Universities Australia, a national peak body for universities, today elected James Cook University Vice-Chancellor Sandra Harding as their new chair.
Professor Harding will replace University of Melbourne Vice-Chancellor Glyn Davis in May this year.
Professor Harding, an economic sociologist, was previously the deputy chair of Universities Australia, which represents the interests of universities to the federal government.
Professor Davis welcomed Professor Harding to the new role, saying that “her relentless dedication, passion and enthusiasm has helped shape [James Cook University] into one of the world’s leading universities focusing on the tropics.”
Professor Harding said it was an exciting time to be taking on the role.
“With an election announced, and education singled out as a key issue, we will certainly be busy ensuring that policies that strengthen universities are adopted by the next government,” she said.

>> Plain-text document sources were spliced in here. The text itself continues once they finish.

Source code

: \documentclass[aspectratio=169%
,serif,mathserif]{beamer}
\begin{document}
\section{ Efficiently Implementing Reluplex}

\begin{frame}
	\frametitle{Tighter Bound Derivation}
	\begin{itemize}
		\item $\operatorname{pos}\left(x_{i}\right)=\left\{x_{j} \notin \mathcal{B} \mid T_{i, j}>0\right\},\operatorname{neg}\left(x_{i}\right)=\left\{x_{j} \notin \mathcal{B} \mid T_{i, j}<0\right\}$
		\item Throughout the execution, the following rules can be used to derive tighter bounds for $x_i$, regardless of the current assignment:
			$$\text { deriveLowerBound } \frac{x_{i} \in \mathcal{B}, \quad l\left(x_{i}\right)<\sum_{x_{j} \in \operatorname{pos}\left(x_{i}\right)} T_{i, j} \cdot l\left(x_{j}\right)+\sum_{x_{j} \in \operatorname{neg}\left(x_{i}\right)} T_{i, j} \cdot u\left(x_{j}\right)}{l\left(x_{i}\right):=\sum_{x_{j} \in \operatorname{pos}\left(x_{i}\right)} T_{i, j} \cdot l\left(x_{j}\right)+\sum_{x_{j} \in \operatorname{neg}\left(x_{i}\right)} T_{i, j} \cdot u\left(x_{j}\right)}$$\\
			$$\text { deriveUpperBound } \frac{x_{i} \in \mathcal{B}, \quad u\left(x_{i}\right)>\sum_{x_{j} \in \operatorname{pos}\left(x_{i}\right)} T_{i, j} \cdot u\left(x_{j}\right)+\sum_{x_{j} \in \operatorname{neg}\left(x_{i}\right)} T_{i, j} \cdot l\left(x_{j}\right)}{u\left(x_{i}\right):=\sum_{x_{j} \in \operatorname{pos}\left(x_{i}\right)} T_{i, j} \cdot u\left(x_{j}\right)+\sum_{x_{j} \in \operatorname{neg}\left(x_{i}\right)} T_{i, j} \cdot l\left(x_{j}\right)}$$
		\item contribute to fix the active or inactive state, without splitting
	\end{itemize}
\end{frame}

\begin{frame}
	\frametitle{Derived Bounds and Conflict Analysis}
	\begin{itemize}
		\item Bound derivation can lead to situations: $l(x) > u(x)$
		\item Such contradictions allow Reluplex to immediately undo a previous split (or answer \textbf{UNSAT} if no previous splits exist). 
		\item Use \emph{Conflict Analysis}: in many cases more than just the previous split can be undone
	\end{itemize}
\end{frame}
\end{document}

Jeannie Rea, National President of the National Tertiary Education Union said the academics’ union was happy with Professor Harding’s appointment.
“Universities Australia and the sector will be fortunate if Professor Harding can bring the same enthusiasm and innovation to her role as she has as Vice-Chancellor at James Cook University,” she said.

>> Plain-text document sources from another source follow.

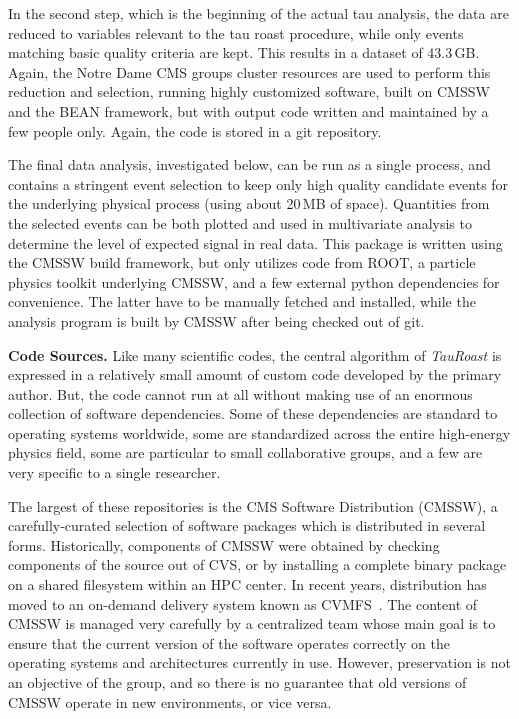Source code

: \documentclass{sig-alternate}
\begin{document}
In the second step, which is the beginning of the actual tau analysis,
the data are reduced to variables relevant to the tau roast procedure, while
only events matching basic quality criteria are kept.  This results in
a dataset of 43.3$\,$GB.  Again, the Notre Dame CMS groups cluster
resources are used to perform this reduction and selection,
running highly customized software,
built on CMSSW and the BEAN framework,
but with output code written and maintained by a few people only.
Again, the code is stored in a git repository.

The final data analysis, investigated below, can be run as a single
process, and contains a stringent event selection to keep only high
quality candidate events for the underlying physical process (using
about 20$\,$MB of space).  Quantities from the selected events can be
both plotted and used in multivariate analysis to determine the level
of expected signal in real data.
This package is written using the CMSSW build framework,
but only utilizes code from ROOT,
a particle physics toolkit underlying CMSSW,
and a few external python dependencies for convenience.
The latter have to be manually fetched and installed,
while the analysis program is built by CMSSW after being checked out of git.

{\bf Code Sources.} Like many scientific codes, the central algorithm
of \emph{TauRoast} is expressed in a relatively small amount of
custom code developed by the primary author.  But, the code cannot
run at all without making use of an enormous collection of software
dependencies.  Some of these dependencies are standard to operating
systems worldwide, some are standardized across the entire high-energy
physics field, some are particular to small collaborative groups,
and a few are very specific to a single researcher.

The largest of these repositories is the CMS Software Distribution (CMSSW),
a carefully-curated selection of software packages which is distributed
in several forms.  Historically, components of CMSSW were obtained by checking components
of the source out of CVS, or by installing a complete binary package on a shared
filesystem within an HPC center.  In recent years, distribution has moved to
an on-demand delivery system known as CVMFS~\cite{blomer2011cernvm}.  The content
of CMSSW is managed very carefully by a centralized team whose main goal
is to ensure that the current version of the software operates correctly
on the operating systems and architectures currently in use.  However,
preservation is not an objective of the group, and so there is
no guarantee that old versions of CMSSW operate in new environments,
or vice versa. 
\end{document}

“I hope she continues the important work of Professor Davis in positively profiling the vital role of higher education to government, business and the community. And it is always good to have another woman leader.”
Dr Andrew Norton, Higher Education Program Director at the Grattan Institute, said the key issue Universities Australia would lobby the federal government on is funding.
“They are going to be asking for more money because they always do. But that’s a waste of time in the current budgetary environment,” said Dr Norton.
“They are worried about cuts to research funding and many of them already built that funding into their budgets,” he said.
“Really, their core problem is that the teaching research employment situation is not working because teaching and research are funded in completely different ways. Teaching funding is driven by student numbers and research funding is driven by past performance.”